Edtstadler ist "schockiert"

In der EU wurde die Verantwortung eindeutig Gastgeber Erdoğan zugewiesen. "Die respektlose Behandlung der Kommissionspräsidentin Ursula von der Leyen hat ein zutiefst befremdliches Bild vermittelt und kann – wenige Tage nach Aufkündigung der Istanbul-Konvention – wohl nur als Provokation verstanden werden", erklärte Europaministerin Karoline Edtstadler (ÖVP). Außenminister Alexander Schallenberg (ÖVP) warnte vor "Naivität oder Blauäugigkeit" im Verhältnis zur Türkei: "Allzu oft hat Ankara Erwartungen an eine nachhaltige Verbesserung schon bitter enttäuscht. Was wir brauchen, ist ein realistischer und pragmatischer Umgang mit der Türkei, keine blinden Vorleistungen der EU."

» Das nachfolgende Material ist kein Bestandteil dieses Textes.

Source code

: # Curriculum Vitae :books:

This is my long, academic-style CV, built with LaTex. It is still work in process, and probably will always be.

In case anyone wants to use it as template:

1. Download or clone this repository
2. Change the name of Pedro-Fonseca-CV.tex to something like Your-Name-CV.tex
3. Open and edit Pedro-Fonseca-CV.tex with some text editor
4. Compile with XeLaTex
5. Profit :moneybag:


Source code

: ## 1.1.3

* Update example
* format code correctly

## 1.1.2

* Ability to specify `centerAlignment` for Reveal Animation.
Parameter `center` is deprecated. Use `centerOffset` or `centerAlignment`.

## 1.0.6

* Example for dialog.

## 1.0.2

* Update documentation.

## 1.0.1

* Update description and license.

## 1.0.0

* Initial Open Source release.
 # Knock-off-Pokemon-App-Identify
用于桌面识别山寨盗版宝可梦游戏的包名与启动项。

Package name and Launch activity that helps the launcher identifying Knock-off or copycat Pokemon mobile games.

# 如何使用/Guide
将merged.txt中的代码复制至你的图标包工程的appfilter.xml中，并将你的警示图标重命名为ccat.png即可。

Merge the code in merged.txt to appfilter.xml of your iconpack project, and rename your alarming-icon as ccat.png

Ähnliche Protokollvorfälle hatten schon in der Vergangenheit mehrfach für Schlagzeilen gesorgt. Unter anderem hatte es in der Türkei selbst massive Kritik gegeben, als der türkische Botschafter in Israel 2010 auf einem Sofa platziert wurde, das deutlich niedriger war als der Sessel des damaligen stellvertretenden Außenministers Danny Ayalon. Russlands Präsident Wladimir Putin brachte 2007 seinen Hund zu einem Treffen mit Angela Merkel mit – von der weithin bekannt ist, dass sie Hunde fürchtet. (APA, red, 8.4.2021)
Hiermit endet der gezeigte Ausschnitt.